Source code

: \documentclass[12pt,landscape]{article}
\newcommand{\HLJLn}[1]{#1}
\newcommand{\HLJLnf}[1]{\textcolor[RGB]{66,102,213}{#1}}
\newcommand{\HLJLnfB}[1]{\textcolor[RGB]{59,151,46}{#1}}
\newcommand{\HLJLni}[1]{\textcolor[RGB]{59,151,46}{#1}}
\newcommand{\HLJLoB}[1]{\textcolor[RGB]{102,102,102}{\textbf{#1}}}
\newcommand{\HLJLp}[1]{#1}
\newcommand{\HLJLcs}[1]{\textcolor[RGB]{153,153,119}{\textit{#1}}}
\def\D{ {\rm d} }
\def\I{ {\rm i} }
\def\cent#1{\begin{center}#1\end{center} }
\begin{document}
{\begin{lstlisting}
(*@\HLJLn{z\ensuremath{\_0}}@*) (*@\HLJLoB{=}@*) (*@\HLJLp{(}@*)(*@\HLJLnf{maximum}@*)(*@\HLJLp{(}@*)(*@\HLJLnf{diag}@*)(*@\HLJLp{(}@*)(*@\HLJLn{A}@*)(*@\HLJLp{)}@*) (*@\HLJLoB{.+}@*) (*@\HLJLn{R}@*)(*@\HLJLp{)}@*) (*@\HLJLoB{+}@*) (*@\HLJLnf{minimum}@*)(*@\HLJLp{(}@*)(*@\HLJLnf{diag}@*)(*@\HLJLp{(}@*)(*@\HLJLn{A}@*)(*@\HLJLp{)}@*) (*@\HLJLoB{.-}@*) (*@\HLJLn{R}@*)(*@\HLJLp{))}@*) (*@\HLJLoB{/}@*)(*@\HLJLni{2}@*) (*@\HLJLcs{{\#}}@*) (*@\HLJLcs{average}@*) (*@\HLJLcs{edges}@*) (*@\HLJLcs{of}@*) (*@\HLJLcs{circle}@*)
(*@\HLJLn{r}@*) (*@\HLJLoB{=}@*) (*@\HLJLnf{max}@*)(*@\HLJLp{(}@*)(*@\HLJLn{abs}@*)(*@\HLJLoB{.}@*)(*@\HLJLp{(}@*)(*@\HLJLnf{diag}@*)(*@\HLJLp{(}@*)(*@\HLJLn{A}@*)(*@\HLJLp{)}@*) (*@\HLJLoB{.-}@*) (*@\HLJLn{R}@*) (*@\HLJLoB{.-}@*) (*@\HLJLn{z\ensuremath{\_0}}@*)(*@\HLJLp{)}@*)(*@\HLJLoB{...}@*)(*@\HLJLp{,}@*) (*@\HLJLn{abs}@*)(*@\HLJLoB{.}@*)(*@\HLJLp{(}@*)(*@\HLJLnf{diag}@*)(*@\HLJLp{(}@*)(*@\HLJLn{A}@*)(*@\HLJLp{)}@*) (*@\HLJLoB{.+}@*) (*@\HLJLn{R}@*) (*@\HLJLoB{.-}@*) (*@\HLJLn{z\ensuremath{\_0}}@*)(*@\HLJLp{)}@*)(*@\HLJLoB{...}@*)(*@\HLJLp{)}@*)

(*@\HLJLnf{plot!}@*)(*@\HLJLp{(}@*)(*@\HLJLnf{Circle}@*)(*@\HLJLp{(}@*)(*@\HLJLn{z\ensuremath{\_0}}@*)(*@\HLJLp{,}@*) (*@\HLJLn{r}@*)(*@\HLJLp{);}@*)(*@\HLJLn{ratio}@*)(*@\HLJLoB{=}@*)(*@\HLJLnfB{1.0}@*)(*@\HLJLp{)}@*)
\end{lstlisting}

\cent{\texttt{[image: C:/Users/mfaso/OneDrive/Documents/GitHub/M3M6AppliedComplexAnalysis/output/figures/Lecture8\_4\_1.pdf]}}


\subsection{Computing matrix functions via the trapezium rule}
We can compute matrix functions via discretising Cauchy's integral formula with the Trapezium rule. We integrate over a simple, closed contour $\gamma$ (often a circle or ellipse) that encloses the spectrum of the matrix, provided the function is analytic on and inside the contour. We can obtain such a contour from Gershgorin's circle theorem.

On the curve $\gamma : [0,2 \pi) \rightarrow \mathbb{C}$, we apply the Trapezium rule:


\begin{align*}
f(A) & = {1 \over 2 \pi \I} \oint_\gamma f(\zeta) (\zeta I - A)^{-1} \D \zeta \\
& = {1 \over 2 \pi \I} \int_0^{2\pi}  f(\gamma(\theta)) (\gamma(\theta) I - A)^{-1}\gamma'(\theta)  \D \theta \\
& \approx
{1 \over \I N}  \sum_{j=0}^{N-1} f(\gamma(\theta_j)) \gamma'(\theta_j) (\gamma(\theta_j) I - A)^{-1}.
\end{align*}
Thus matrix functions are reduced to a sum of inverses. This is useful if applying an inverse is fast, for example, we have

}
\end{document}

####

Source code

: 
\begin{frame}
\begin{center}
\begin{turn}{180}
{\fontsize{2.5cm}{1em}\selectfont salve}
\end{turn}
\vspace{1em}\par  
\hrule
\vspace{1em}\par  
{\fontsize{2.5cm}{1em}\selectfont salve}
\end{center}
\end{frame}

####

**Work instruction**
The lines to return are those in the entries above that hold "HLJLnfB".

**Result**
\newcommand{\HLJLnfB}[1]{\textcolor[RGB]{59,151,46}{#1}}
(*@\HLJLnf{plot!}@*)(*@\HLJLp{(}@*)(*@\HLJLnf{Circle}@*)(*@\HLJLp{(}@*)(*@\HLJLn{z\ensuremath{\_0}}@*)(*@\HLJLp{,}@*) (*@\HLJLn{r}@*)(*@\HLJLp{);}@*)(*@\HLJLn{ratio}@*)(*@\HLJLoB{=}@*)(*@\HLJLnfB{1.0}@*)(*@\HLJLp{)}@*)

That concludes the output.